Tigres impone condiciones y se perfila como favorito real en la Leagues Cup

Esto ya no es una presentación… es una advertencia. Tigres arrancó la Leagues Cup con una exhibición ofensiva de alto calibre, goleando 4-1 al Houston Dynamo y dejando en claro que no vienen a participar, vienen a dominar. Y lo más revelador no fue el resultado, sino cómo lo consiguieron: con autoridad, con fútbol y con una versión de Ángel Correa que ya despierta emociones y temores por igual.
El campeón del mundo por fin explotó. Correa no solo marcó su primer gol con Tigres… hizo dos, se cargó al equipo al hombro y firmó una actuación que ya lo coloca en el radar como una de las nuevas figuras del fútbol mexicano. Su calidad individual, combinada con el juego colectivo felino, se traduce en un doblete que no solo suma, ilusiona. El argentino llegó con cartel, pero ahora lo respalda con hechos.
Y si lo de Correa fue espectacular, lo de Diego Lainez es ya una constante: otra vez anotó, otra vez desequilibró, otra vez hizo que el balón pasara por sus pies cuando el partido lo exigía. El “Factor” ha madurado, se ha convertido en el jugador eléctrico, confiable y determinante que tanto esperábamos ver. Hoy no se discute su lugar en el once… se le busca cómo potenciarlo más.

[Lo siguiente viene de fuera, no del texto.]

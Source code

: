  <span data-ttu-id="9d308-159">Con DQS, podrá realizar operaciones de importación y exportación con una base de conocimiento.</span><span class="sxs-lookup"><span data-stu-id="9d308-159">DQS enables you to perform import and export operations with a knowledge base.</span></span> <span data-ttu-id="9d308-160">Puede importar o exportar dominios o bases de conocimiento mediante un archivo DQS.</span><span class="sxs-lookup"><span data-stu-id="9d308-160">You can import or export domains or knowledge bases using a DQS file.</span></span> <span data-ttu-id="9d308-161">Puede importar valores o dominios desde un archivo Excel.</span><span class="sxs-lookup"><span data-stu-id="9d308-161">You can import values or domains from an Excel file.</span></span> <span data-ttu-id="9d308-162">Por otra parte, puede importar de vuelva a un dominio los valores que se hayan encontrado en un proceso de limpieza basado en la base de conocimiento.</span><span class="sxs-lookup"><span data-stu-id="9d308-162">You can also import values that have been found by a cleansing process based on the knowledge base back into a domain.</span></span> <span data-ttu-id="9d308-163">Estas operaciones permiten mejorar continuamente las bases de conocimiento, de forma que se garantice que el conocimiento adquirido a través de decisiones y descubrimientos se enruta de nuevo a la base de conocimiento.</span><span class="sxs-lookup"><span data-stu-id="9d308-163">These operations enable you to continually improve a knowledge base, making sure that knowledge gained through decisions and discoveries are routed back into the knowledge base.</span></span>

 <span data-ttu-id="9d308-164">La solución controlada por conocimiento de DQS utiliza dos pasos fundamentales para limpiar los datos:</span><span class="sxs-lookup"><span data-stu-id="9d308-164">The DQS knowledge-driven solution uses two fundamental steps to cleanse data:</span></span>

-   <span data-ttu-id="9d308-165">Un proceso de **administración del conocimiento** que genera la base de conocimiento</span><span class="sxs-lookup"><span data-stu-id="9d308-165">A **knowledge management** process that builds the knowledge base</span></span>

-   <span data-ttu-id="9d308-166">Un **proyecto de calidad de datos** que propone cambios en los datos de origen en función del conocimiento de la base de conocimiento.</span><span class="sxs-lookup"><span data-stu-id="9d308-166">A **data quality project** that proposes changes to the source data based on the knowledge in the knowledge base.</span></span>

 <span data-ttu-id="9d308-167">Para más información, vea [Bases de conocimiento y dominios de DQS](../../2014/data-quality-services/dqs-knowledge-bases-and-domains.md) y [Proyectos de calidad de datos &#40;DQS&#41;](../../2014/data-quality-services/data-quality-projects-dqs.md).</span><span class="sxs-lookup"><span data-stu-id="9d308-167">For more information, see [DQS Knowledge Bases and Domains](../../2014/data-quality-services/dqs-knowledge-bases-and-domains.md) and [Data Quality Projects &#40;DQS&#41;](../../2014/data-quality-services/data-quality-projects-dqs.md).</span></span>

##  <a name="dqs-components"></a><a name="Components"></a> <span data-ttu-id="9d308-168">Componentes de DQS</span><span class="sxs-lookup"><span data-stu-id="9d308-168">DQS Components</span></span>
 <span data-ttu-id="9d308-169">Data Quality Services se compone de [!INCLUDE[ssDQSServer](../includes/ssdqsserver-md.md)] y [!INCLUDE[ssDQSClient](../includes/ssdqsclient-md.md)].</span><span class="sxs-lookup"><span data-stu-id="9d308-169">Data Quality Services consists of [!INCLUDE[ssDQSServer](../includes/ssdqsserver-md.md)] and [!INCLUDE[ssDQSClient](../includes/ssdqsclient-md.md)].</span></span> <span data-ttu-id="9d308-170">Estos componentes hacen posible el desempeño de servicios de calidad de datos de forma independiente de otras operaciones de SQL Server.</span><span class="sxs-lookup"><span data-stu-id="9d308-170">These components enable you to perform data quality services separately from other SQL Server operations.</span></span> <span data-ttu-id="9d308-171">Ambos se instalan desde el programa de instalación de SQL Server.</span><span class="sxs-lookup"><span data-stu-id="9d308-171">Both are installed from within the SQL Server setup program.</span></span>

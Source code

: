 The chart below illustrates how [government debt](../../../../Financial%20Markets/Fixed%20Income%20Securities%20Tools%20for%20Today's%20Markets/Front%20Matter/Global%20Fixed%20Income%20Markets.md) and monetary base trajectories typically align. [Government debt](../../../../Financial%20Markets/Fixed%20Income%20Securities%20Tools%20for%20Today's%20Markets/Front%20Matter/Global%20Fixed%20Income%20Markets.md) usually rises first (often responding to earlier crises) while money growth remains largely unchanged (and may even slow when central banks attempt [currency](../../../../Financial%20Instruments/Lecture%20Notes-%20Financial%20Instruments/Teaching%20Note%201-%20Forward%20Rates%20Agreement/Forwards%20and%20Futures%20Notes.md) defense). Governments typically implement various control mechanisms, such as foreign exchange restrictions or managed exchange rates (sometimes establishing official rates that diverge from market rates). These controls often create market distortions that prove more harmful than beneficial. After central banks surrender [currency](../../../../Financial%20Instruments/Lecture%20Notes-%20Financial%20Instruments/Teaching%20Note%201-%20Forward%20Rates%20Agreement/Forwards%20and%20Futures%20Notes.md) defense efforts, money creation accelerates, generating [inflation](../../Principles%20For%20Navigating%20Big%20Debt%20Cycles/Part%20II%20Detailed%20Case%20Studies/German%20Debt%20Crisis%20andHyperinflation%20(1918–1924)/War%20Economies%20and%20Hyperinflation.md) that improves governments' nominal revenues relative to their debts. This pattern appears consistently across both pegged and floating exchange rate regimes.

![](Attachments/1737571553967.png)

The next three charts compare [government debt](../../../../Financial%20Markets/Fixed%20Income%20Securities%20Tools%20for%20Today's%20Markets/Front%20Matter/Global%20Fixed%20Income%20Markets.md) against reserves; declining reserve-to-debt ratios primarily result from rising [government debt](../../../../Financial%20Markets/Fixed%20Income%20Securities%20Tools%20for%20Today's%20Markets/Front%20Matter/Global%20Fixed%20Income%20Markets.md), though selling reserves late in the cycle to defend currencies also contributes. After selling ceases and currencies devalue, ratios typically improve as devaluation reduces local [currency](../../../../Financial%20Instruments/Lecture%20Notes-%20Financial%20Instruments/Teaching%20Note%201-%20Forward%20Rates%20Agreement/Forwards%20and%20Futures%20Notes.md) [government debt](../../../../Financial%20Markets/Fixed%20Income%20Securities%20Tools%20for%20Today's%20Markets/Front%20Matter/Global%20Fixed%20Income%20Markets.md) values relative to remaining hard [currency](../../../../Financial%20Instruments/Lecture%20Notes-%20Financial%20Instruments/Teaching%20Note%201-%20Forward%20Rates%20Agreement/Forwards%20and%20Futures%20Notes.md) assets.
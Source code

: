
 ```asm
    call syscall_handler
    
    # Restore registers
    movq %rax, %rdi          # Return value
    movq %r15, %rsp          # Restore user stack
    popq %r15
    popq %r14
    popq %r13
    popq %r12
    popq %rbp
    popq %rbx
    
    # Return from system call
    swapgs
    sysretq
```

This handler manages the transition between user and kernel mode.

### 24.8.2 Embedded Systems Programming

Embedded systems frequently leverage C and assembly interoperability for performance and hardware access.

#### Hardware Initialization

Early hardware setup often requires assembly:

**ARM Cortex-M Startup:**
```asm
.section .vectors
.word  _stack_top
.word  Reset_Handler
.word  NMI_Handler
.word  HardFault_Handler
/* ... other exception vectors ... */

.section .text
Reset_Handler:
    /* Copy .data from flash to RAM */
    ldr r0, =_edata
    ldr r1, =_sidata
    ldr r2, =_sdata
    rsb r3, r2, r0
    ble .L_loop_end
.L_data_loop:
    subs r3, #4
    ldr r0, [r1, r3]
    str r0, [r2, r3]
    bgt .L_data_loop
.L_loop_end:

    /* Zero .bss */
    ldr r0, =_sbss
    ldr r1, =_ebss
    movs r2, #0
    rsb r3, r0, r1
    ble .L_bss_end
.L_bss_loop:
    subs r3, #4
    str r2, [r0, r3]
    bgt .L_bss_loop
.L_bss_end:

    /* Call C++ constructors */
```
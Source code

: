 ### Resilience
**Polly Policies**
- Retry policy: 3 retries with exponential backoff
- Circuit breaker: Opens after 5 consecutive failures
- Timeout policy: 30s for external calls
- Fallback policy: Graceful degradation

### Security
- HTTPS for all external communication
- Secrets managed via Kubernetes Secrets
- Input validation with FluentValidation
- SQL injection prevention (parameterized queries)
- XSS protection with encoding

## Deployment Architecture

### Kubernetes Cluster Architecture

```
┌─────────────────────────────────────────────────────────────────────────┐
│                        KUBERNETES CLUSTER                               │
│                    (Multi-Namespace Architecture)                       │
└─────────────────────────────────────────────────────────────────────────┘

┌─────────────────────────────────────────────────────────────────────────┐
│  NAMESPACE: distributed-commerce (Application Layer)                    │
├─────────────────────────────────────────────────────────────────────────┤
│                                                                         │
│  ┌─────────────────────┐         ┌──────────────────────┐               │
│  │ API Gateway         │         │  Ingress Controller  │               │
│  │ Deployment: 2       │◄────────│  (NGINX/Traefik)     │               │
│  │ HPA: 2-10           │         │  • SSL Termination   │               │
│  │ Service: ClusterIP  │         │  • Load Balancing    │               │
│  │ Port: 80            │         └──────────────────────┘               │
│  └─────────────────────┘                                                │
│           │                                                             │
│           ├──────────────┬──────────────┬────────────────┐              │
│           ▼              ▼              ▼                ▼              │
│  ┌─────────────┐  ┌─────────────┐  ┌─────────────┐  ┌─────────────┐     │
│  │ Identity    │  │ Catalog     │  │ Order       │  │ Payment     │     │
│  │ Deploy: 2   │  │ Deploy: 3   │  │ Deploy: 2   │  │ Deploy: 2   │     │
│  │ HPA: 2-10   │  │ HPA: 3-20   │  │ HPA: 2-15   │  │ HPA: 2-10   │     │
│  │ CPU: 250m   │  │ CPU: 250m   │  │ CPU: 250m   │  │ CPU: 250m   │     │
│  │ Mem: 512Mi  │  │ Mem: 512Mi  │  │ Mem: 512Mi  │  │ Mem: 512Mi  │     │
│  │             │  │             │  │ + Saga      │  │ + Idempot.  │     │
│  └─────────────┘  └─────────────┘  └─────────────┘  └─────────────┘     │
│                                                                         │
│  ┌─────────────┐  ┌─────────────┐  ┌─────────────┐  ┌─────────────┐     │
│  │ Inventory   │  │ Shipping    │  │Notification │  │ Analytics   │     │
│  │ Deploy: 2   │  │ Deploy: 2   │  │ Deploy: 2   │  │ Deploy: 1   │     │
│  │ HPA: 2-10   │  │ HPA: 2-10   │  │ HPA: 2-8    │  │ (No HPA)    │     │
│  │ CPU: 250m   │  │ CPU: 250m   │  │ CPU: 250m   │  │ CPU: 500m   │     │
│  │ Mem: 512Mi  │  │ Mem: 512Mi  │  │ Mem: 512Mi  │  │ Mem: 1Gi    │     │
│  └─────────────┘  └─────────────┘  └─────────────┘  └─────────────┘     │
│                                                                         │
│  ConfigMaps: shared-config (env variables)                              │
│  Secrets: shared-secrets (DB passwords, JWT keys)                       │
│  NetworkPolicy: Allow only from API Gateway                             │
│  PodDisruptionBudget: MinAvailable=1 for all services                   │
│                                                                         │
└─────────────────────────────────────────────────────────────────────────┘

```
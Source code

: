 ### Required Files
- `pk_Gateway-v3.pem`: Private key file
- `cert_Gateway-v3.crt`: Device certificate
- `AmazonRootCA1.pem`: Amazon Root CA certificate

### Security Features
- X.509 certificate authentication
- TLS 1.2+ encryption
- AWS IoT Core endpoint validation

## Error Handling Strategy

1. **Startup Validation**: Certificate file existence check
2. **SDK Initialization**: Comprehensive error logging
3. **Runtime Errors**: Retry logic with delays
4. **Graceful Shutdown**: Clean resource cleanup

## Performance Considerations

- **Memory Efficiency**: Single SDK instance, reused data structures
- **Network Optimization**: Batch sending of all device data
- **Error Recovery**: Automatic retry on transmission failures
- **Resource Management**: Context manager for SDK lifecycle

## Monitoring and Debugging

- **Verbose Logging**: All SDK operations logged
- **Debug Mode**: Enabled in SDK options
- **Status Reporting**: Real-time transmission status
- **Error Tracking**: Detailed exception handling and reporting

A la ecuación se suma Ozziel Herrera, quien silenciosamente se ha vuelto imprescindible. Tres goles en tres partidos en este inicio de semestre, y todos con un mismo patrón: inteligencia para atacar el espacio, buena definición y carácter. El canterano ya no es una promesa, es un ejecutor.
Tigres no solo suma tres puntos. Gana terreno en lo anímico, en lo táctico y en el criterio de desempate, que en torneos como la Leagues Cup puede ser clave. La diferencia de goles fue abultada, sí, pero también construida con orden, contundencia y un fútbol vertical que entusiasma.
Pero aquí va la reflexión que abre el debate: ¿Este equipo de Tigres está en camino de ser el más ofensivo y espectacular de la última década? ¿La nueva era con Guido Pizarro como entrenador está encontrando rápidamente el equilibrio entre espectáculo y resultados? Porque no es poca cosa lo que se está viendo: hay una idea clara, hay nombres con peso y hay una plantilla con fondo. Lo que antes era Gignac-dependencia, hoy es Correa, Lainez, Ozziel… y el que venga.
El desafío será mantener esta intensidad, no caer en la autocomplacencia y demostrar, jornada tras jornada, que Tigres no solo quiere levantar la Leagues Cup, quiere hacerlo dejando huella.
¿Ya se puede hablar de un nuevo Tigres, más dinámico, menos predecible, pero igual de temible? El debate está abierto.